Stored entries
____________

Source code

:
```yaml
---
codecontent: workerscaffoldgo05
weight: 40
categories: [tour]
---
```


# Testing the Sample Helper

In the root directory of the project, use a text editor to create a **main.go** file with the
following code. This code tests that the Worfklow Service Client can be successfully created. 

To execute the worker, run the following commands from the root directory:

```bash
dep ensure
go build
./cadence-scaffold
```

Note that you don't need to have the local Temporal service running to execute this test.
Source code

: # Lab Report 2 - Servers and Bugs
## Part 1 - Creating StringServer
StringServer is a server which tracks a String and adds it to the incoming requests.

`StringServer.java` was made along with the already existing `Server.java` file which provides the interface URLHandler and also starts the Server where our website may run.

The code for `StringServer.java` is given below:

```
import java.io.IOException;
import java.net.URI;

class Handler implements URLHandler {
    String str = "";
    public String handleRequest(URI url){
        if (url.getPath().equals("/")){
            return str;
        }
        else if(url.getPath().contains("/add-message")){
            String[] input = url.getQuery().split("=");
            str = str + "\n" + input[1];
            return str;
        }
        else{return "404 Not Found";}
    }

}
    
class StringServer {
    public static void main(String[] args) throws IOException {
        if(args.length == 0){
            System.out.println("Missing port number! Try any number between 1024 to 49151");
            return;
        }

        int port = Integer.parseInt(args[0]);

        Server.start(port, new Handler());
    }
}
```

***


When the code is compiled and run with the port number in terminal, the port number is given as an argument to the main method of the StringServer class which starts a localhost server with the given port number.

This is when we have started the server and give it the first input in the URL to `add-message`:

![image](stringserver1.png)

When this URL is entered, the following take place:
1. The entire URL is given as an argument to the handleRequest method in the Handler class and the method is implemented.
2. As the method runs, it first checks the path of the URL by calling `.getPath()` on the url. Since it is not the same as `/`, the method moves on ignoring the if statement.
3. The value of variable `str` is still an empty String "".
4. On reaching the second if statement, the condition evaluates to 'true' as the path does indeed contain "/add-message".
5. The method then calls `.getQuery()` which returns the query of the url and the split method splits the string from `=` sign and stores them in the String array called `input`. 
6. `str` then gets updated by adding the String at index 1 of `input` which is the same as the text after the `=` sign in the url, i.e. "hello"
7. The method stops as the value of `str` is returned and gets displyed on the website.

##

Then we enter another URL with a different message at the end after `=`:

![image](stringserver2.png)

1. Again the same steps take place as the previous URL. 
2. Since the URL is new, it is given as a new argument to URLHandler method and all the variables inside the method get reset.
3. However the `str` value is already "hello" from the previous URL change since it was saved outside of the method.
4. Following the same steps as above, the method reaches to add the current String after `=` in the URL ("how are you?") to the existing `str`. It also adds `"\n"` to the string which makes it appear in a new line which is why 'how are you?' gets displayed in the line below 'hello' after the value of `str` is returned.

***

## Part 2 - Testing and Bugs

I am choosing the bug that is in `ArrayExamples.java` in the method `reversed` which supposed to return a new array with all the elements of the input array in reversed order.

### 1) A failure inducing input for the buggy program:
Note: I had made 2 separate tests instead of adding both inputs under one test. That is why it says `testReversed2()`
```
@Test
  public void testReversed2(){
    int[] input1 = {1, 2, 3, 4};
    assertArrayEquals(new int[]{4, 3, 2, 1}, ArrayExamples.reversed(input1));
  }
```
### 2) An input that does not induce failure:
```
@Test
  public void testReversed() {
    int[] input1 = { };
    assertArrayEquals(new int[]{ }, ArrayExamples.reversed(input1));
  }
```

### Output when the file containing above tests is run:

____________

### Assignment
Set down the preceding data verbatim. Every line belongs in the copy.

### Problem solution
Source code

:
```yaml
---
codecontent: workerscaffoldgo05
weight: 40
categories: [tour]
---
```


# Testing the Sample Helper

In the root directory of the project, use a text editor to create a **main.go** file with the
following code. This code tests that the Worfklow Service Client can be successfully created. 

To execute the worker, run the following commands from the root directory:

```bash
dep ensure
go build
./cadence-scaffold
```

Note that you don't need to have the local Temporal service running to execute this test.
Source code

: # Lab Report 2 - Servers and Bugs
## Part 1 - Creating StringServer
StringServer is a server which tracks a String and adds it to the incoming requests.

`StringServer.java` was made along with the already existing `Server.java` file which provides the interface URLHandler and also starts the Server where our website may run.

The code for `StringServer.java` is given below:

```
import java.io.IOException;
import java.net.URI;

class Handler implements URLHandler {
    String str = "";
    public String handleRequest(URI url){
        if (url.getPath().equals("/")){
            return str;
        }
        else if(url.getPath().contains("/add-message")){
            String[] input = url.getQuery().split("=");
            str = str + "\n" + input[1];
            return str;
        }
        else{return "404 Not Found";}
    }

}
    
class StringServer {
    public static void main(String[] args) throws IOException {
        if(args.length == 0){
            System.out.println("Missing port number! Try any number between 1024 to 49151");
            return;
        }

        int port = Integer.parseInt(args[0]);

        Server.start(port, new Handler());
    }
}
```

***


When the code is compiled and run with the port number in terminal, the port number is given as an argument to the main method of the StringServer class which starts a localhost server with the given port number.

This is when we have started the server and give it the first input in the URL to `add-message`:

![image](stringserver1.png)

When this URL is entered, the following take place:
1. The entire URL is given as an argument to the handleRequest method in the Handler class and the method is implemented.
2. As the method runs, it first checks the path of the URL by calling `.getPath()` on the url. Since it is not the same as `/`, the method moves on ignoring the if statement.
3. The value of variable `str` is still an empty String "".
4. On reaching the second if statement, the condition evaluates to 'true' as the path does indeed contain "/add-message".
5. The method then calls `.getQuery()` which returns the query of the url and the split method splits the string from `=` sign and stores them in the String array called `input`. 
6. `str` then gets updated by adding the String at index 1 of `input` which is the same as the text after the `=` sign in the url, i.e. "hello"
7. The method stops as the value of `str` is returned and gets displyed on the website.

##

Then we enter another URL with a different message at the end after `=`:

![image](stringserver2.png)

1. Again the same steps take place as the previous URL. 
2. Since the URL is new, it is given as a new argument to URLHandler method and all the variables inside the method get reset.
3. However the `str` value is already "hello" from the previous URL change since it was saved outside of the method.
4. Following the same steps as above, the method reaches to add the current String after `=` in the URL ("how are you?") to the existing `str`. It also adds `"\n"` to the string which makes it appear in a new line which is why 'how are you?' gets displayed in the line below 'hello' after the value of `str` is returned.

***

## Part 2 - Testing and Bugs

I am choosing the bug that is in `ArrayExamples.java` in the method `reversed` which supposed to return a new array with all the elements of the input array in reversed order.

### 1) A failure inducing input for the buggy program:
Note: I had made 2 separate tests instead of adding both inputs under one test. That is why it says `testReversed2()`
```
@Test
  public void testReversed2(){
    int[] input1 = {1, 2, 3, 4};
    assertArrayEquals(new int[]{4, 3, 2, 1}, ArrayExamples.reversed(input1));
  }
```
### 2) An input that does not induce failure:
```
@Test
  public void testReversed() {
    int[] input1 = { };
    assertArrayEquals(new int[]{ }, ArrayExamples.reversed(input1));
  }
```

### Output when the file containing above tests is run:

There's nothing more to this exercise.